Monday, May 30, 2011

Matthew Israel, Founder of the School of Shock to Face Criminal Charges

Care2.com
posted by: Kristina Chew
May 26, 2011
Video included


When I first heard about the Judge Rotenberg Educational Center (JREC) in Canton, Massachusetts, I couldn't believe that such a school existed. The JREC is a school for that uses electric shocks to discipline students with disabilities including autism, mental retardation or emotional-behavioral issues. The school was founded by a Harvard-trained psychologist, Matthew Israel and has long attracted controversy among disability rights activists, parents and experts in the field of mental health.

Today, the Boston Globe reports that Israel faces criminal charges over an incident in 2007, when two teenagers with disabilities who were residents at the JREC were wrongfully administered a number of shocks after a prank phone call by someone posing as a supervisor ordered them.

If the use of electric skin shock on children with disabilities is not troubling and barbaric enough, the suit against Israel also suggests how woefully poor the JREC's administrative practices are and also brings into question the training and supervision of its staff at all levels. From the Boston Globe:

A court official who works at the Norfolk County Superior Court said that today's schedule of cases lists a defendant named Matthew Israel facing two charges, misleading a grand jury and accessory after the fact to a crime.

The charges against Israel are believed to be related to the destruction of some of the center's digital surveillance tapes that would have showed what occurred the night of Aug. 26, 2007, in one of the center's residential group homes in Stoughton. That night, staffers received a prank phone call from someone posing as a supervisor, saying two teenagers, including Dumas's son, should be administered electrical shocks as punishment for bad behavior earlier that day.
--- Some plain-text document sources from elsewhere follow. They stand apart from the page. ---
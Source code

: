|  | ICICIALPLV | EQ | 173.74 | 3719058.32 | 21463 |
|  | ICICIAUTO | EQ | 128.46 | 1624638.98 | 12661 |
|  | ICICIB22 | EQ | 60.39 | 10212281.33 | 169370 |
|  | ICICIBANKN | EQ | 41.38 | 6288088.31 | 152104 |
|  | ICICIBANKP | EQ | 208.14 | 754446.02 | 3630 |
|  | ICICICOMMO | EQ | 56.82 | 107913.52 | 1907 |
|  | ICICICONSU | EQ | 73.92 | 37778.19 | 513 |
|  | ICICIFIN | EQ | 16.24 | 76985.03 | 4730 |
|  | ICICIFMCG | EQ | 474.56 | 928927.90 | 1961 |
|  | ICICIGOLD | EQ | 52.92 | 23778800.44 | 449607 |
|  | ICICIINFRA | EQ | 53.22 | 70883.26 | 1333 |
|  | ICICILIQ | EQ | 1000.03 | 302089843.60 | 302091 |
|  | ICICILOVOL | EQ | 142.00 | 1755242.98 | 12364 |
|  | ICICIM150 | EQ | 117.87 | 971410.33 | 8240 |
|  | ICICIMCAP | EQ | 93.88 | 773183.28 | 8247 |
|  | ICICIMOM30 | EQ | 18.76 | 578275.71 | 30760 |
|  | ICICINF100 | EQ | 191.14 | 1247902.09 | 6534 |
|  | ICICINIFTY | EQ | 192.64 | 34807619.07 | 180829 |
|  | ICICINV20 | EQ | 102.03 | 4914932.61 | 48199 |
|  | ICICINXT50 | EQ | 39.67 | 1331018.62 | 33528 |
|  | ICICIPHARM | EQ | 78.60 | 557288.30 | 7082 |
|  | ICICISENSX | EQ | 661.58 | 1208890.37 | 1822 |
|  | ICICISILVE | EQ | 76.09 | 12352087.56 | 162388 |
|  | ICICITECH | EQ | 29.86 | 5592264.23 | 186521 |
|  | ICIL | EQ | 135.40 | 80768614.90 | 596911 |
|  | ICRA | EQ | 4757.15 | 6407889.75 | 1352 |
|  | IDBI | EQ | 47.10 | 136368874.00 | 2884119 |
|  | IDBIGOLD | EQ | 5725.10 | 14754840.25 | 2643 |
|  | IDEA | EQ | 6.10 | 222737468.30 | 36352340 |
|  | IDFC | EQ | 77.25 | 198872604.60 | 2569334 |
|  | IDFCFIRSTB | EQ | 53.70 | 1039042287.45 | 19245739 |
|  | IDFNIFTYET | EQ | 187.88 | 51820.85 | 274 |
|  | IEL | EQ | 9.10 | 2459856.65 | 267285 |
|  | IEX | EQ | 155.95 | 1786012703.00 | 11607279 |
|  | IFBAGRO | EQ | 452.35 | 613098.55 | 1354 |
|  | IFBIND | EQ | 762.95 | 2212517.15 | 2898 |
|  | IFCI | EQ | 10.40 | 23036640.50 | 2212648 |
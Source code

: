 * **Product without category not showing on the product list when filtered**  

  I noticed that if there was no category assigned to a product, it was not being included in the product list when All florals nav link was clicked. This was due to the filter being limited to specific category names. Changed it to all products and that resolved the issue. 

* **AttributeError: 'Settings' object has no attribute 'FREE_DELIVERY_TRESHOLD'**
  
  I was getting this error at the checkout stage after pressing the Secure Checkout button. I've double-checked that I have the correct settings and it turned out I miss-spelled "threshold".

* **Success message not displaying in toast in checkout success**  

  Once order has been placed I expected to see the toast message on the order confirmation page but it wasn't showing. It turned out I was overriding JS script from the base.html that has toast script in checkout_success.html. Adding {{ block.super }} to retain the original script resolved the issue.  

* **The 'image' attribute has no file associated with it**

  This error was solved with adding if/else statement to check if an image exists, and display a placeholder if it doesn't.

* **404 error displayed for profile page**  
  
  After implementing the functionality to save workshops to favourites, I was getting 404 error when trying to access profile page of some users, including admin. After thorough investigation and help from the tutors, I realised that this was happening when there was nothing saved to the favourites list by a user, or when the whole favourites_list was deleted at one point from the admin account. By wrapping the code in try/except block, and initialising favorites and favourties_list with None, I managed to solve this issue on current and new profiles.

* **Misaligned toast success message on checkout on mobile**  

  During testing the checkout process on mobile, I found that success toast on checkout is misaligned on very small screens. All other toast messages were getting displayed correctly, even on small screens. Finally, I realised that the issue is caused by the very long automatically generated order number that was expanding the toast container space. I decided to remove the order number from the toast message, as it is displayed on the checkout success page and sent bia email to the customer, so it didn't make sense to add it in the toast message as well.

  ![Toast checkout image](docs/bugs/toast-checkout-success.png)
As part of a deal with the Massachusetts state attorney office, Israel is to step down as director of the JREC that he founded 40 years ago and will be on probation for five years. The JREC's daily activities are to be overseen by a court-appointed monitor, as part of the agreement.

As the mother of a teenage autistic son, my beloved boy Charlie -- a child who has had some very severe behavior issues including self-injurious behavior -- I could never even imagine sending him to a place like the JREC where methods that amount to torture are used. As I wrote on a blog formerly known as Autism Vox, an ABC News story reported that families have been "willing to try aversive stimulation to save their son from self-destruction" and have described the JRC as the only school that would take their children due to the severity of their behavioral issues.

Indeed, despite widespread criticism about the methods used by the JREC, the state of Massachusetts has still given its approval for the center to keep functioning. But some states -- including New Jersey, where we live -- who had placed individuals with disabilities at the JRC have now stated that they will no longer send students there, due to the JRC's aversive practices.

The JREC has launched a national search for a replacement for Israel, the Boston Globe notes. While I respect the needs of families who feel the JREC is the right placement for their children, I don't think I'm the only one, and certainly not the only disability advocate, who thinks that the JREC should simply be closed. Here in the US in the 21st century, it is an embarrassment that a place that uses such aversive treatments including electric shock (delivered in a specially designed backpack) on individuals with disabilities is still allowed to operate.